What is required → Leave the pictures out. Transcribe exactly every line from the start of the records through the one containing "The General Multiplication".
[Records for this exercise — start]
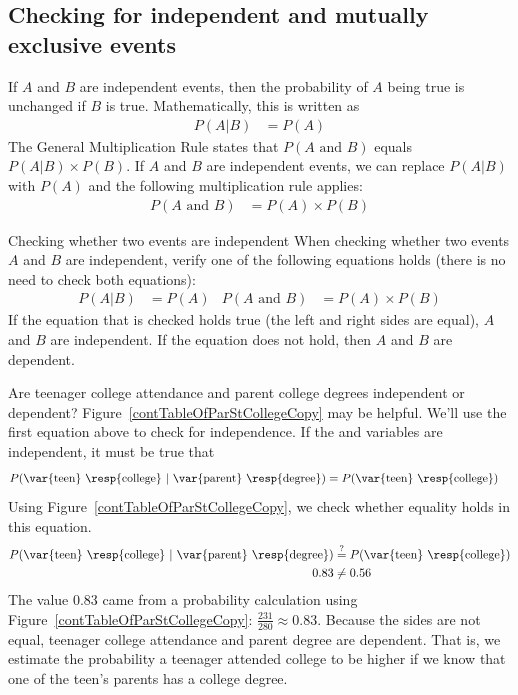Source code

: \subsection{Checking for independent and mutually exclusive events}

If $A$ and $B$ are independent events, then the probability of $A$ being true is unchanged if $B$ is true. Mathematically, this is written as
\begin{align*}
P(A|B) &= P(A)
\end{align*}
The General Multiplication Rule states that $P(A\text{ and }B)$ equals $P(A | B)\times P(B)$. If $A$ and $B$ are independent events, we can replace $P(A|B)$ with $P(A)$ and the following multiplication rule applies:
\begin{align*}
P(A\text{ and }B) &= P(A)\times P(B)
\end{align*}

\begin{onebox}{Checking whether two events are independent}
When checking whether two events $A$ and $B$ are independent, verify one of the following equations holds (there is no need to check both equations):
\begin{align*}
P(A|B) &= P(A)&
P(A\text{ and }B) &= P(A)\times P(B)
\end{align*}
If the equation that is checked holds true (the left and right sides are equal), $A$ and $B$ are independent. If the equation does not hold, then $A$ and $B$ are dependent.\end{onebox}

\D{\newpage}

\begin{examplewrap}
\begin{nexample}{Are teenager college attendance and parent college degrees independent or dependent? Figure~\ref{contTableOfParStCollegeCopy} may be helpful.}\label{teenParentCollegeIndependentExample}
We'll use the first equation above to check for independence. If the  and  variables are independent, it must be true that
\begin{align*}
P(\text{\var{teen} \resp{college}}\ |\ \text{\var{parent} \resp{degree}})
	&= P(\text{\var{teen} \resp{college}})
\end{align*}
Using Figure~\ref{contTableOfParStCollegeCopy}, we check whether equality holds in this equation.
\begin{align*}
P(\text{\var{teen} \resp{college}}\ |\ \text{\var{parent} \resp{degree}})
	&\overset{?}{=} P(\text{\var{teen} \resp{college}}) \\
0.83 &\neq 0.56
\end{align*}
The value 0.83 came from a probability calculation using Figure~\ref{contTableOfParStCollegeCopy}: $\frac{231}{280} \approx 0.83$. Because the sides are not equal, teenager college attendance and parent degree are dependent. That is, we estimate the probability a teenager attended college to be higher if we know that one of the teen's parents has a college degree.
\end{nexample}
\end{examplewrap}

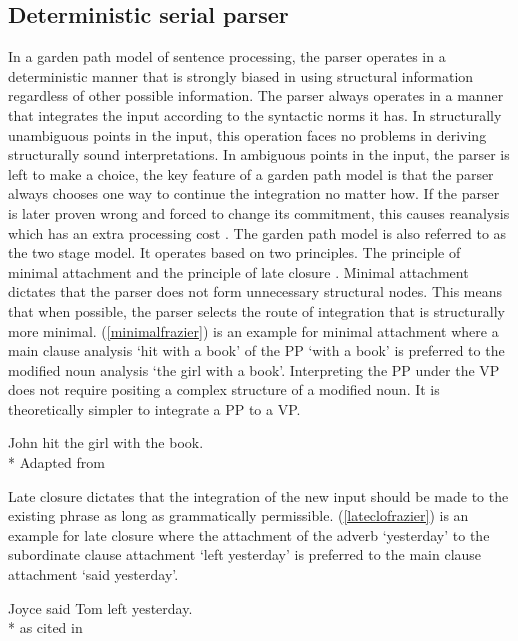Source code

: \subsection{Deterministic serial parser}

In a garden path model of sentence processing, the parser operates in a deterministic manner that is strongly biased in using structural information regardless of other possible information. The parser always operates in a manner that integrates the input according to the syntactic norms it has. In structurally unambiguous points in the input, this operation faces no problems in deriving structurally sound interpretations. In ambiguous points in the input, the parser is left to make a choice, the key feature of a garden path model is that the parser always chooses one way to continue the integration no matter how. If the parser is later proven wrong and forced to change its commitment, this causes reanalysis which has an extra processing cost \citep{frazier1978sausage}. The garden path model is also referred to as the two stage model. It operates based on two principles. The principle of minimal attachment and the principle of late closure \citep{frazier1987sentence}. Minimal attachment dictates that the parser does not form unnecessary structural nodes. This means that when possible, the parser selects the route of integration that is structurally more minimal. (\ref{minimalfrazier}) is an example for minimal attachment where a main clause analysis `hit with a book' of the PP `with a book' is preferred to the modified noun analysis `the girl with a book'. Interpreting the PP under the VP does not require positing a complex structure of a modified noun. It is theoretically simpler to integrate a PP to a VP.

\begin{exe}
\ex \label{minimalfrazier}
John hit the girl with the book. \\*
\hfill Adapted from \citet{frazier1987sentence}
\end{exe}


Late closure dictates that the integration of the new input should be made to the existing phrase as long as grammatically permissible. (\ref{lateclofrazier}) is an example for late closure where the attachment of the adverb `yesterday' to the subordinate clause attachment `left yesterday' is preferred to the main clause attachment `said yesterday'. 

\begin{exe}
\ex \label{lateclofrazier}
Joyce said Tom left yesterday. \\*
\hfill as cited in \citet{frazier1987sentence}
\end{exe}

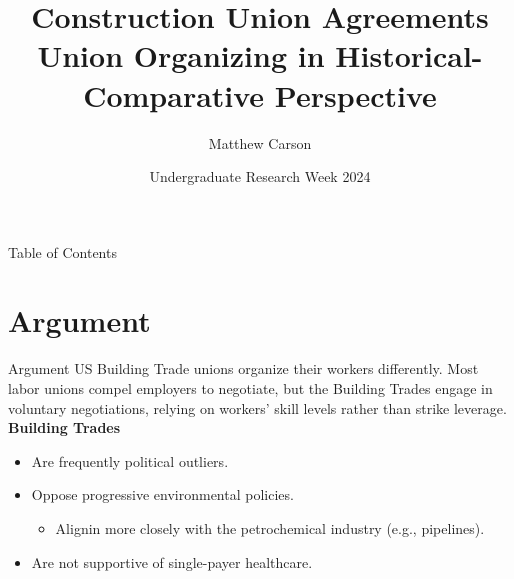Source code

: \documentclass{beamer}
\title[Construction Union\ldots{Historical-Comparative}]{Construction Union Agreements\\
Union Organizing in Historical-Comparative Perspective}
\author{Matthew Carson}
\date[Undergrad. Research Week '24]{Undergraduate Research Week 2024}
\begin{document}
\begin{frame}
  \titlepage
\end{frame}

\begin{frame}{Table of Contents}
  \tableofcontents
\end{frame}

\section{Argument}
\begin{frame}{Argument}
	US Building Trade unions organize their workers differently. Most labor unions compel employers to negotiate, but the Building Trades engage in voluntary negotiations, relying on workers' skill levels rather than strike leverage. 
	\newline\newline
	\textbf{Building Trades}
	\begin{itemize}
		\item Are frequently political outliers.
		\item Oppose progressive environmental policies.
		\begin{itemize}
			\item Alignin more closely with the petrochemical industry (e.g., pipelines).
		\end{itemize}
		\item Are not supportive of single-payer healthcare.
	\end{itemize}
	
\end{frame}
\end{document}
[Records for this exercise — finish]
Task result →
Source code

: \subsection{Checking for independent and mutually exclusive events}

If $A$ and $B$ are independent events, then the probability of $A$ being true is unchanged if $B$ is true. Mathematically, this is written as
\begin{align*}
P(A|B) &= P(A)
\end{align*}
The General Multiplication Rule states that $P(A\text{ and }B)$ equals $P(A | B)\times P(B)$. If $A$ and $B$ are independent events, we can replace $P(A|B)$ with $P(A)$ and the following multiplication rule applies:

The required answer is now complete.